##### DATA PROVIDED #####

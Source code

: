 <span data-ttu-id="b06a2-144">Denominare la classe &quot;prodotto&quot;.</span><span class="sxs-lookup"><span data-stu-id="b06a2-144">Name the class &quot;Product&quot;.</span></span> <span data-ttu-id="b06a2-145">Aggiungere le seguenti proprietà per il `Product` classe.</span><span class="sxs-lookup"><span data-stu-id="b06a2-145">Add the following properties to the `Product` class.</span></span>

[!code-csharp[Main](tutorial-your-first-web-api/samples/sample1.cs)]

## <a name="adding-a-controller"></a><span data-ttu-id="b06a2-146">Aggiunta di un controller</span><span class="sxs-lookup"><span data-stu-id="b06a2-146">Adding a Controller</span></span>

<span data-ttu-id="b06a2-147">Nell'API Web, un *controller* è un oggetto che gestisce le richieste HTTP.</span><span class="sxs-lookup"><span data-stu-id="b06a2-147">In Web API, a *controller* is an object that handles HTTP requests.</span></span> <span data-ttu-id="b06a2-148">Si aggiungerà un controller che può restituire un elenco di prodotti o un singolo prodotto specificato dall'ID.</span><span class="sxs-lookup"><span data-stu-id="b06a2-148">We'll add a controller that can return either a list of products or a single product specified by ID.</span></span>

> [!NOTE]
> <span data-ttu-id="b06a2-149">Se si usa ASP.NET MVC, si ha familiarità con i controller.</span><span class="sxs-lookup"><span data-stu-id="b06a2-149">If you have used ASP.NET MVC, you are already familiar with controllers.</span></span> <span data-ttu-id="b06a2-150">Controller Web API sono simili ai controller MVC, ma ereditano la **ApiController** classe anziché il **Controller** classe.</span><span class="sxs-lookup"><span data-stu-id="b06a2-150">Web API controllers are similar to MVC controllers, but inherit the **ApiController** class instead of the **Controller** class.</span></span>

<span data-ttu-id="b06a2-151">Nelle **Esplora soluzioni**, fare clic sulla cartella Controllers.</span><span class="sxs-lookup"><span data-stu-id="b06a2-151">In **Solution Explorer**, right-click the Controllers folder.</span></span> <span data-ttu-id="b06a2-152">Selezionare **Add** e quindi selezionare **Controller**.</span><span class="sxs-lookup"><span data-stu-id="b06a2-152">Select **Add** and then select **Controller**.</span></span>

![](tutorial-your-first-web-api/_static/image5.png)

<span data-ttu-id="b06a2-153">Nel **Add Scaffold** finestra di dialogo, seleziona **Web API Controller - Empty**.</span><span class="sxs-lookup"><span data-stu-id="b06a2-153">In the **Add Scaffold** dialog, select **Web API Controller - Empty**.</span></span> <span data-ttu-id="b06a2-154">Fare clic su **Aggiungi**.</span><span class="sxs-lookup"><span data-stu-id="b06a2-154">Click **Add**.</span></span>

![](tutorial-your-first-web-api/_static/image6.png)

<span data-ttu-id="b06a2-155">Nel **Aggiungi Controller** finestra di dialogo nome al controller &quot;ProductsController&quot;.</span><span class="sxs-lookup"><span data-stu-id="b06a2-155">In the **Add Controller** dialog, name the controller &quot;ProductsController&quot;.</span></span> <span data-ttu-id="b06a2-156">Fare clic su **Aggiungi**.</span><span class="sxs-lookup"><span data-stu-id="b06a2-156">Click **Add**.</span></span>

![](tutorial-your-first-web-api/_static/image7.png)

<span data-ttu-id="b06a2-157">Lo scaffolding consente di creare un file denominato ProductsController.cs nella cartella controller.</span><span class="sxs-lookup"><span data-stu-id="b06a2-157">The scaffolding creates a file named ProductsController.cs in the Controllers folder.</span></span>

#####

**WHAT THE TASK ASKS:** Take the lines from the start of the records through the line holding "the **Controller** class.</span></span>", both included, and please print them exactly, with nothing else.

**TASK SOLUTION:**
Source code

: <span data-ttu-id="b06a2-144">Denominare la classe &quot;prodotto&quot;.</span><span class="sxs-lookup"><span data-stu-id="b06a2-144">Name the class &quot;Product&quot;.</span></span> <span data-ttu-id="b06a2-145">Aggiungere le seguenti proprietà per il `Product` classe.</span><span class="sxs-lookup"><span data-stu-id="b06a2-145">Add the following properties to the `Product` class.</span></span>

[!code-csharp[Main](tutorial-your-first-web-api/samples/sample1.cs)]

## <a name="adding-a-controller"></a><span data-ttu-id="b06a2-146">Aggiunta di un controller</span><span class="sxs-lookup"><span data-stu-id="b06a2-146">Adding a Controller</span></span>

<span data-ttu-id="b06a2-147">Nell'API Web, un *controller* è un oggetto che gestisce le richieste HTTP.</span><span class="sxs-lookup"><span data-stu-id="b06a2-147">In Web API, a *controller* is an object that handles HTTP requests.</span></span> <span data-ttu-id="b06a2-148">Si aggiungerà un controller che può restituire un elenco di prodotti o un singolo prodotto specificato dall'ID.</span><span class="sxs-lookup"><span data-stu-id="b06a2-148">We'll add a controller that can return either a list of products or a single product specified by ID.</span></span>

> [!NOTE]
> <span data-ttu-id="b06a2-149">Se si usa ASP.NET MVC, si ha familiarità con i controller.</span><span class="sxs-lookup"><span data-stu-id="b06a2-149">If you have used ASP.NET MVC, you are already familiar with controllers.</span></span> <span data-ttu-id="b06a2-150">Controller Web API sono simili ai controller MVC, ma ereditano la **ApiController** classe anziché il **Controller** classe.</span><span class="sxs-lookup"><span data-stu-id="b06a2-150">Web API controllers are similar to MVC controllers, but inherit the **ApiController** class instead of the **Controller** class.</span></span>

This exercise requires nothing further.